En un quinto experimento se llevaron a cabo ensayos de protección viral para investigar si la administración intranasal de F/CT-CRM_{E29H} facilitaba la protección contra la inoculación de RSV vivo. Los datos se presentan en la figura 7.

El análisis estadístico por ANOVA de los resultados representados en la figura 7 es como sigue:

P < 0,05: F/PBS contra F/CT CRM_{E29H} (1 \mug y 10 \mug de CT-CRM_{E29H}), F/CTB (1 g y 10 \mug), F/ALOH.

P > 0,05: PBS/CT-CRM_{E29H} contra F/PBS

P > 0,05: F/CT-CRM_{E29H} (1 \mug y 10 \mug T-CRM_{E29H}) contra F/CTB (1 \mug y 10 \mug) contra F/AlOH.

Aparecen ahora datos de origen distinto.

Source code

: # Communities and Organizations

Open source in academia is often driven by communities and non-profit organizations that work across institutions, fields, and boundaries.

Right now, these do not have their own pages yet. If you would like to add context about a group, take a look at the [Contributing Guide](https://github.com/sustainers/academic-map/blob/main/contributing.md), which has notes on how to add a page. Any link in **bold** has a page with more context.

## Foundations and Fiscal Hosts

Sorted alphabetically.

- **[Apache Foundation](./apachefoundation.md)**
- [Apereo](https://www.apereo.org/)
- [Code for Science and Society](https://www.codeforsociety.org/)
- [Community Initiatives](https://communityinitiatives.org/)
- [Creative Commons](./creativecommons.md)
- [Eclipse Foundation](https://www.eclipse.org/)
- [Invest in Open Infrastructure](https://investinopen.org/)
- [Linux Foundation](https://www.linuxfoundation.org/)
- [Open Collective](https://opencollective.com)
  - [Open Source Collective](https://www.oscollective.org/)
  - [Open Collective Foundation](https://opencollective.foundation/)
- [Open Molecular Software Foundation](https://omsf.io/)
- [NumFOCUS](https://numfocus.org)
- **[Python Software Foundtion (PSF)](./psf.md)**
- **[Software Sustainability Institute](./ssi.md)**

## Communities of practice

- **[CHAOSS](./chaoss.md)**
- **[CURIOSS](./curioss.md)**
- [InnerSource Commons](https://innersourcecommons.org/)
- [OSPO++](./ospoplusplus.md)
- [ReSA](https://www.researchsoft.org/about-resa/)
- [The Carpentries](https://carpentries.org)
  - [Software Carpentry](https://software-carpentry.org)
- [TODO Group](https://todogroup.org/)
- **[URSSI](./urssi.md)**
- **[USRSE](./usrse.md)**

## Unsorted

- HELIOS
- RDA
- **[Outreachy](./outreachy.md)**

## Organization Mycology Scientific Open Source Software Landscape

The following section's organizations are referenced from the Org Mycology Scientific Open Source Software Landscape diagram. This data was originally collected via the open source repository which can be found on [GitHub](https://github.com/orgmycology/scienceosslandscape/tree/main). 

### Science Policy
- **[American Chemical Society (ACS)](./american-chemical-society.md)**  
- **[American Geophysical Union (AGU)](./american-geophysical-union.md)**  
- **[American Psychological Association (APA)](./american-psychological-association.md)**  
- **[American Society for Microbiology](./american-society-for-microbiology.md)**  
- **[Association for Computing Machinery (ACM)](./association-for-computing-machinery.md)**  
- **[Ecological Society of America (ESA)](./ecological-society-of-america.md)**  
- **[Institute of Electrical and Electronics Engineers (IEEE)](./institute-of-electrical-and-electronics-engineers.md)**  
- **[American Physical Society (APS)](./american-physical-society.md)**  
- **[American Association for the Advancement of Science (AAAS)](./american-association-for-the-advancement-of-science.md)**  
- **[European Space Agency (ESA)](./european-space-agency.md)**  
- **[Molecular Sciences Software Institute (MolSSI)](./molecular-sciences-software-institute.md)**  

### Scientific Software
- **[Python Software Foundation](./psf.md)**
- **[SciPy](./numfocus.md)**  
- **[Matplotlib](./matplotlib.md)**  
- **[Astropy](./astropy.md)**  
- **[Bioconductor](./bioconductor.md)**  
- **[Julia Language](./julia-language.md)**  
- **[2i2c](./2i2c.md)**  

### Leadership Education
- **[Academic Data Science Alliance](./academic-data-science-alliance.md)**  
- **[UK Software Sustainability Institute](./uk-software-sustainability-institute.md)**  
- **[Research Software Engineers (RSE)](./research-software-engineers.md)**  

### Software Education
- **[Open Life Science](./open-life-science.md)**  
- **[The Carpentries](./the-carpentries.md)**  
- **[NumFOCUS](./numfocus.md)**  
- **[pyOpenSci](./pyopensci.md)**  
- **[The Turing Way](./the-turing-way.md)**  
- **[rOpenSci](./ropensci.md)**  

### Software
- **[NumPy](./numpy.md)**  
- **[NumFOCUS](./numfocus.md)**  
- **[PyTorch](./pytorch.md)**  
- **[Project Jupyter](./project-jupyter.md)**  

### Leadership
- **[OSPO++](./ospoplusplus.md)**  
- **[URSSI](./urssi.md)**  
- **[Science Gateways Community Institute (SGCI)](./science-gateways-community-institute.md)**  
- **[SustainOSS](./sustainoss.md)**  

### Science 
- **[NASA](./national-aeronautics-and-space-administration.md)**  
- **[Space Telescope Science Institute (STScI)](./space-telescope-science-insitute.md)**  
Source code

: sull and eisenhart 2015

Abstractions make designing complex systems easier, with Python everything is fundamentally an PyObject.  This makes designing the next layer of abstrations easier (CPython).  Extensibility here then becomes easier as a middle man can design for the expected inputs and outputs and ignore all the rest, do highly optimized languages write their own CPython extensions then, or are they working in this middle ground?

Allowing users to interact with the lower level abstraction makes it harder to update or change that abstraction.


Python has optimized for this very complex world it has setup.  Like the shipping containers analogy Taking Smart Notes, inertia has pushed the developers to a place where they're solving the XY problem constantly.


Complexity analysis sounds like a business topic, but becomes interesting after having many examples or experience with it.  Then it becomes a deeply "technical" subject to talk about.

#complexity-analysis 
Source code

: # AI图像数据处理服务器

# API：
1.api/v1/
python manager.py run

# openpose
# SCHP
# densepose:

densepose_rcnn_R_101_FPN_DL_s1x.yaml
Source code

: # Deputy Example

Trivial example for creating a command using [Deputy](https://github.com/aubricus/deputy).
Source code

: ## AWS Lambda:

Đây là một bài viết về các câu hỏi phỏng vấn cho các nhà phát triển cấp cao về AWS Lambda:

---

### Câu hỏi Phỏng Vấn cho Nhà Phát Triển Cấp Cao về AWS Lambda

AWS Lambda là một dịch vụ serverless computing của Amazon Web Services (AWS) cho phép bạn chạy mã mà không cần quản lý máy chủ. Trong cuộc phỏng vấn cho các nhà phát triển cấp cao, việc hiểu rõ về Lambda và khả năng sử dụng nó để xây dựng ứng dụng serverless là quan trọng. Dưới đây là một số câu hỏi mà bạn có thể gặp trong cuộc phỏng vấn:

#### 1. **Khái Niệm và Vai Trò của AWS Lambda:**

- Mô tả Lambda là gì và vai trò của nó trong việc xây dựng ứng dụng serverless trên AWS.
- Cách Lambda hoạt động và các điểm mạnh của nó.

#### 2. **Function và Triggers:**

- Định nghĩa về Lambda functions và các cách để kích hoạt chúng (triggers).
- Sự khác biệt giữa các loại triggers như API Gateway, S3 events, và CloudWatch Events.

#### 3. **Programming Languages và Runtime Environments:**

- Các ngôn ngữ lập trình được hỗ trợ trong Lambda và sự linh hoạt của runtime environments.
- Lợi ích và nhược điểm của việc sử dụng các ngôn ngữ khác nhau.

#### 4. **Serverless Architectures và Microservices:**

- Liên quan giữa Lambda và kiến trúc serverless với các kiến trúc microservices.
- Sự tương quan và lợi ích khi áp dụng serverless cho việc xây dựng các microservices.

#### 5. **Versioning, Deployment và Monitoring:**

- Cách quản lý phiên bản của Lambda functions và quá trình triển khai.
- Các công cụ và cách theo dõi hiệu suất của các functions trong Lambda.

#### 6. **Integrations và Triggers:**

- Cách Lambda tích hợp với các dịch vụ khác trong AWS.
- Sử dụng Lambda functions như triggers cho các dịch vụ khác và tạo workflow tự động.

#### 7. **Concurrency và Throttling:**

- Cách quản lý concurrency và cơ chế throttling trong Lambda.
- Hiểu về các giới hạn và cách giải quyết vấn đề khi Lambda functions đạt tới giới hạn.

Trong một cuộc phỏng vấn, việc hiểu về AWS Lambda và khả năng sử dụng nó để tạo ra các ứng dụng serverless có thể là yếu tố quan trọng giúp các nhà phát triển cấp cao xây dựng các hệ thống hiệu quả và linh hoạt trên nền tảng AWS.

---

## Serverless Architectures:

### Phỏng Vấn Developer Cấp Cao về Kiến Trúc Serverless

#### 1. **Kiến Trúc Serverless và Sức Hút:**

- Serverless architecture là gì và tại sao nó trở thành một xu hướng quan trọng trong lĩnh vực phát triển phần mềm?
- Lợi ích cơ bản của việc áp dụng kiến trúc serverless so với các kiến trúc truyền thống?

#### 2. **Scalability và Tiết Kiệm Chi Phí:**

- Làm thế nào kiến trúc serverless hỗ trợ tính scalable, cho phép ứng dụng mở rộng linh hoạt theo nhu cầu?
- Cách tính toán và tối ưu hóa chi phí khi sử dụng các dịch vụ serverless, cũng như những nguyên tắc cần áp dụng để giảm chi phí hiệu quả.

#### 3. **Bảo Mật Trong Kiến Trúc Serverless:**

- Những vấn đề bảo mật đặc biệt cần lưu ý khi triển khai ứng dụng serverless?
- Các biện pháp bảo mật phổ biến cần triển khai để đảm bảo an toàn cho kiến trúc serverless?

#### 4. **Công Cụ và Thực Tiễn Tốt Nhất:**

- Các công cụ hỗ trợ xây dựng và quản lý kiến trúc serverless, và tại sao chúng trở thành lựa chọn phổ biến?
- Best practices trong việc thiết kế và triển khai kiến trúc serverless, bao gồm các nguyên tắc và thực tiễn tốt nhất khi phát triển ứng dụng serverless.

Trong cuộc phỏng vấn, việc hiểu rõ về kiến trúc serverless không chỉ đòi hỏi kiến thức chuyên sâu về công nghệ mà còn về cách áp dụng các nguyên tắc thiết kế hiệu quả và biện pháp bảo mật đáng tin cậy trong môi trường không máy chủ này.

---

Los ratones que recibieron vacunas IN que contienen F/CT-CRM_{E29H} o F/CTB tuvieron valoraciones virales de pulmón comparables con las obtenidas en ratones inmunizados de manera intramuscular con F/AlOH (P>0,05). Además, se observó que la inmunización intranasal con F/CT-CRM_{E29H} reduce las valoraciones de virus de pulmón por Log_{10} 1,6 y Log_{10} 1,4 comparadas con la inmunización IN con F/PBS o PBS/CT-CRM_{E29H}, respectivamente. Se reveló que las diferencias entre F/CT-CRM_{E29H} y F/PBS o PBS/CT-CRM_{E29H} son estadísticamente considerables (p<0,05).

En un sexto experimento, se evaluaron respuestas sistémicas y de la mucosa de ratones BALB/c inmunizados IN con proteína F de RSV y CT-CRM_{E29H} o alumbre. La Tabla 27 indica las respuestas inmunitarias humorales de suero recogidas dos semanas después de la inmunización terciaria. Los ratones que recibieron inmunizaciones que contenían proteína F y 1 \mug de CT-CRM_{E29H} (grupo 256) mostraron valoraciones considerablemente elevadas para IgG, IgG1 e IgG2a cuando se comparan con los ratones inmunizados con F/PBS o PBS/CT-CRM_{E29H} (grupos 250 y 257, respectivamente). No se observaron diferencias considerables en las valoraciones de IgG1 entre ratones inmunizados con F/CT-CRM_{E29H} (256) y F/AlOH (258). Sin embargo, la inmunización IN con F/CT-CRM_{E29H} (256) provocó valoraciones de IgG2a considerablemente elevadas comparadas con las observadas por inmunización con F/AlOH (258). Colectivamente, estos resultados concuerdan con los presentados en la Tabla 25. Mientras que se detectó IgA de suero en grupos de ratones que recibieron F/CT-CRM_{E29H}, las valoraciones fueron muy inferiores a las previamente observadas (16.202\pm2.031 para el grupo 777 y 444\pm1.458 para el grupo 256). Las razones para la diferencia aparente no son claras. Sin embargo, la capacidad de F/CT-CRM_{E29H} administrada IN para inducir IgA de suero concuerda tanto en los estudios como en los contrastes de manera favorable con la capacidad de F/AlOH a este respecto.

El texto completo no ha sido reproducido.